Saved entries
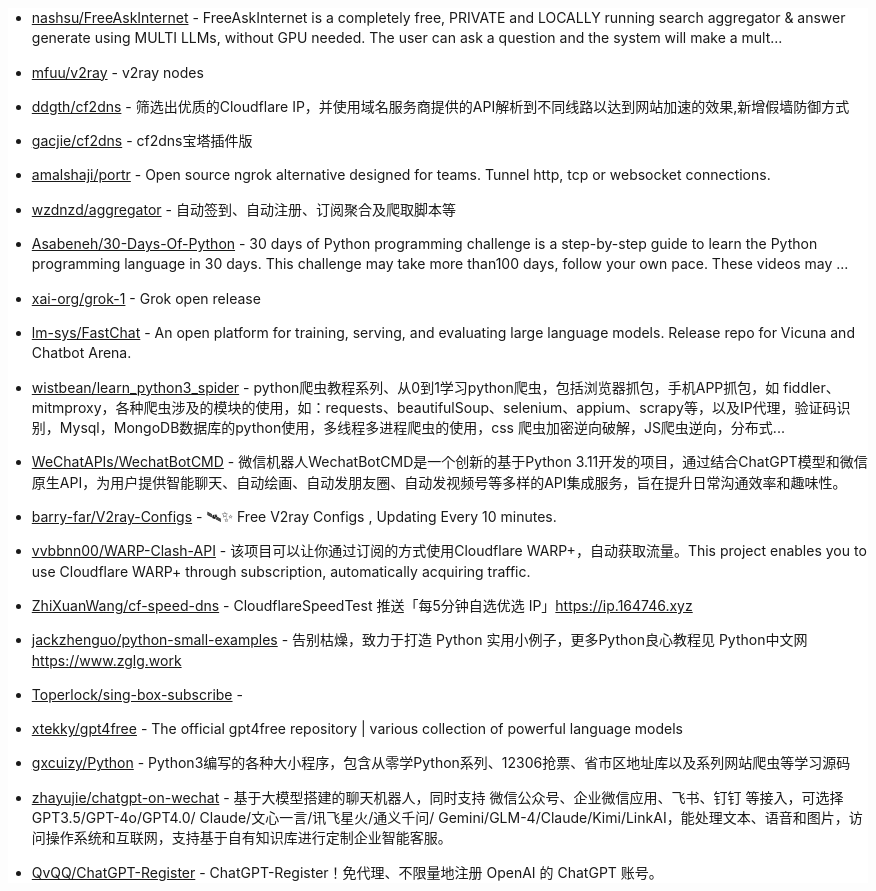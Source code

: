 *   [nashsu/FreeAskInternet](https://github.com/nashsu/FreeAskInternet) - FreeAskInternet is a completely free, PRIVATE and LOCALLY running search aggregator & answer generate using MULTI LLMs, without GPU needed. The user can ask a question and the system will  make a mult...

*   [mfuu/v2ray](https://github.com/mfuu/v2ray) - v2ray nodes

*   [ddgth/cf2dns](https://github.com/ddgth/cf2dns) - 筛选出优质的Cloudflare IP，并使用域名服务商提供的API解析到不同线路以达到网站加速的效果,新增假墙防御方式

*   [gacjie/cf2dns](https://github.com/gacjie/cf2dns) - cf2dns宝塔插件版

*   [amalshaji/portr](https://github.com/amalshaji/portr) - Open source ngrok alternative designed for teams. Tunnel http, tcp or websocket connections.

*   [wzdnzd/aggregator](https://github.com/wzdnzd/aggregator) - 自动签到、自动注册、订阅聚合及爬取脚本等

*   [Asabeneh/30-Days-Of-Python](https://github.com/Asabeneh/30-Days-Of-Python) - 30 days of Python programming challenge is a step-by-step guide to learn the Python programming language in 30 days. This challenge may take more than100 days, follow your own pace.  These videos may ...

*   [xai-org/grok-1](https://github.com/xai-org/grok-1) - Grok open release

*   [lm-sys/FastChat](https://github.com/lm-sys/FastChat) - An open platform for training, serving, and evaluating large language models. Release repo for Vicuna and Chatbot Arena.

*   [wistbean/learn\_python3\_spider](https://github.com/wistbean/learn_python3_spider) - python爬虫教程系列、从0到1学习python爬虫，包括浏览器抓包，手机APP抓包，如 fiddler、mitmproxy，各种爬虫涉及的模块的使用，如：requests、beautifulSoup、selenium、appium、scrapy等，以及IP代理，验证码识别，Mysql，MongoDB数据库的python使用，多线程多进程爬虫的使用，css 爬虫加密逆向破解，JS爬虫逆向，分布式...

*   [WeChatAPIs/WechatBotCMD](https://github.com/WeChatAPIs/WechatBotCMD) - 微信机器人WechatBotCMD是一个创新的基于Python 3.11开发的项目，通过结合ChatGPT模型和微信原生API，为用户提供智能聊天、自动绘画、自动发朋友圈、自动发视频号等多样的API集成服务，旨在提升日常沟通效率和趣味性。

*   [barry-far/V2ray-Configs](https://github.com/barry-far/V2ray-Configs) - 🛰️✨ Free V2ray Configs , Updating Every 10 minutes.

*   [vvbbnn00/WARP-Clash-API](https://github.com/vvbbnn00/WARP-Clash-API) - 该项目可以让你通过订阅的方式使用Cloudflare WARP+，自动获取流量。This project enables you to use Cloudflare WARP+ through subscription, automatically acquiring traffic.

*   [ZhiXuanWang/cf-speed-dns](https://github.com/ZhiXuanWang/cf-speed-dns) - CloudflareSpeedTest 推送「每5分钟自选优选 IP」https://ip.164746.xyz

*   [jackzhenguo/python-small-examples](https://github.com/jackzhenguo/python-small-examples) - 告别枯燥，致力于打造 Python 实用小例子，更多Python良心教程见 Python中文网 https://www.zglg.work

*   [Toperlock/sing-box-subscribe](https://github.com/Toperlock/sing-box-subscribe) -

*   [xtekky/gpt4free](https://github.com/xtekky/gpt4free) - The official gpt4free repository | various collection of powerful language models

*   [gxcuizy/Python](https://github.com/gxcuizy/Python) - Python3编写的各种大小程序，包含从零学Python系列、12306抢票、省市区地址库以及系列网站爬虫等学习源码

*   [zhayujie/chatgpt-on-wechat](https://github.com/zhayujie/chatgpt-on-wechat) - 基于大模型搭建的聊天机器人，同时支持 微信公众号、企业微信应用、飞书、钉钉 等接入，可选择GPT3.5/GPT-4o/GPT4.0/ Claude/文心一言/讯飞星火/通义千问/ Gemini/GLM-4/Claude/Kimi/LinkAI，能处理文本、语音和图片，访问操作系统和互联网，支持基于自有知识库进行定制企业智能客服。

*   [QvQQ/ChatGPT-Register](https://github.com/QvQQ/ChatGPT-Register) - ChatGPT-Register！免代理、不限量地注册 OpenAI 的 ChatGPT 账号。
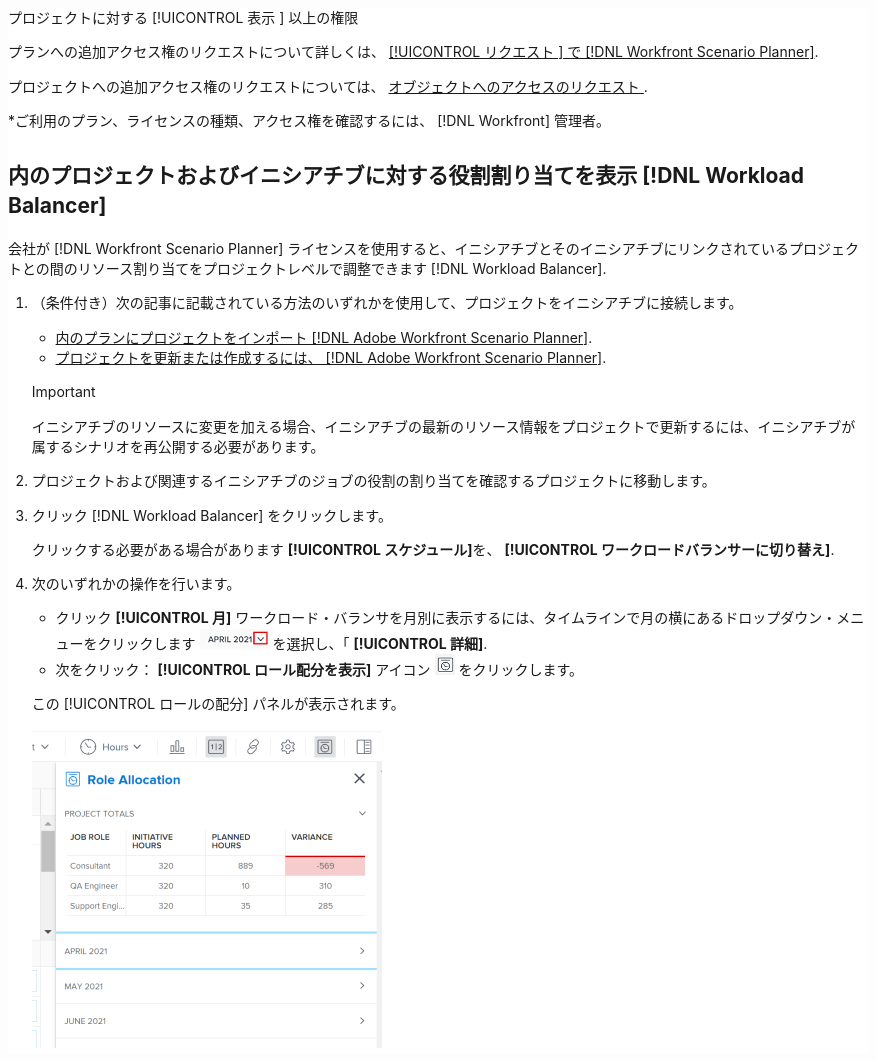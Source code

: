    <td> <p>プロジェクトに対する [!UICONTROL 表示 ] 以上の権限</p> <p>プランへの追加アクセス権のリクエストについて詳しくは、 <a href="../scenario-planner/request-access-to-plan.md">[!UICONTROL リクエスト ] で [!DNL Workfront Scenario Planner]</a>.</p> <p>プロジェクトへの追加アクセス権のリクエストについては、 <a href="../workfront-basics/grant-and-request-access-to-objects/request-access.md" class="MCXref xref">オブジェクトへのアクセスのリクエスト </a>. </p> </td> 
  </tr> 
 </tbody> 
</table>

&#42;ご利用のプラン、ライセンスの種類、アクセス権を確認するには、 [!DNL Workfront] 管理者。

## 内のプロジェクトおよびイニシアチブに対する役割割り当てを表示 [!DNL Workload Balancer]

会社が [!DNL Workfront Scenario Planner] ライセンスを使用すると、イニシアチブとそのイニシアチブにリンクされているプロジェクトとの間のリソース割り当てをプロジェクトレベルで調整できます [!DNL Workload Balancer].

1. （条件付き）次の記事に記載されている方法のいずれかを使用して、プロジェクトをイニシアチブに接続します。

   * [内のプランにプロジェクトをインポート [!DNL Adobe Workfront Scenario Planner]](import-projects-to-plans.md).
   * [プロジェクトを更新または作成するには、 [!DNL Adobe Workfront Scenario Planner]](publish-scenarios-update-projects.md).

   >[!IMPORTANT]
   >
   >イニシアチブのリソースに変更を加える場合、イニシアチブの最新のリソース情報をプロジェクトで更新するには、イニシアチブが属するシナリオを再公開する必要があります。

1. プロジェクトおよび関連するイニシアチブのジョブの役割の割り当てを確認するプロジェクトに移動します。
1. クリック [!DNL Workload Balancer] をクリックします。

   クリックする必要がある場合があります **[!UICONTROL スケジュール]**&#x200B;を、 **[!UICONTROL ワークロードバランサーに切り替え]**.

1. 次のいずれかの操作を行います。

   * クリック **[!UICONTROL 月]** ワークロード・バランサを月別に表示するには、タイムラインで月の横にあるドロップダウン・メニューをクリックします ![](assets/drop-down-next-to-month-month-view-wb.png)を選択し、「 **[!UICONTROL 詳細]**.
   * 次をクリック： **[!UICONTROL ロール配分を表示]** アイコン ![](assets/show-role-allocation-icon.png) をクリックします。

   この [!UICONTROL ロールの配分] パネルが表示されます。

   ![](assets/role-allocation-panel-months-collapsed-350x319.png)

** Brief **
Now copy each line of the entries that mentions "learn".

** Answer section **
*   [Asabeneh/30-Days-Of-Python](https://github.com/Asabeneh/30-Days-Of-Python) - 30 days of Python programming challenge is a step-by-step guide to learn the Python programming language in 30 days. This challenge may take more than100 days, follow your own pace.  These videos may ...
*   [wistbean/learn\_python3\_spider](https://github.com/wistbean/learn_python3_spider) - python爬虫教程系列、从0到1学习python爬虫，包括浏览器抓包，手机APP抓包，如 fiddler、mitmproxy，各种爬虫涉及的模块的使用，如：requests、beautifulSoup、selenium、appium、scrapy等，以及IP代理，验证码识别，Mysql，MongoDB数据库的python使用，多线程多进程爬虫的使用，css 爬虫加密逆向破解，JS爬虫逆向，分布式...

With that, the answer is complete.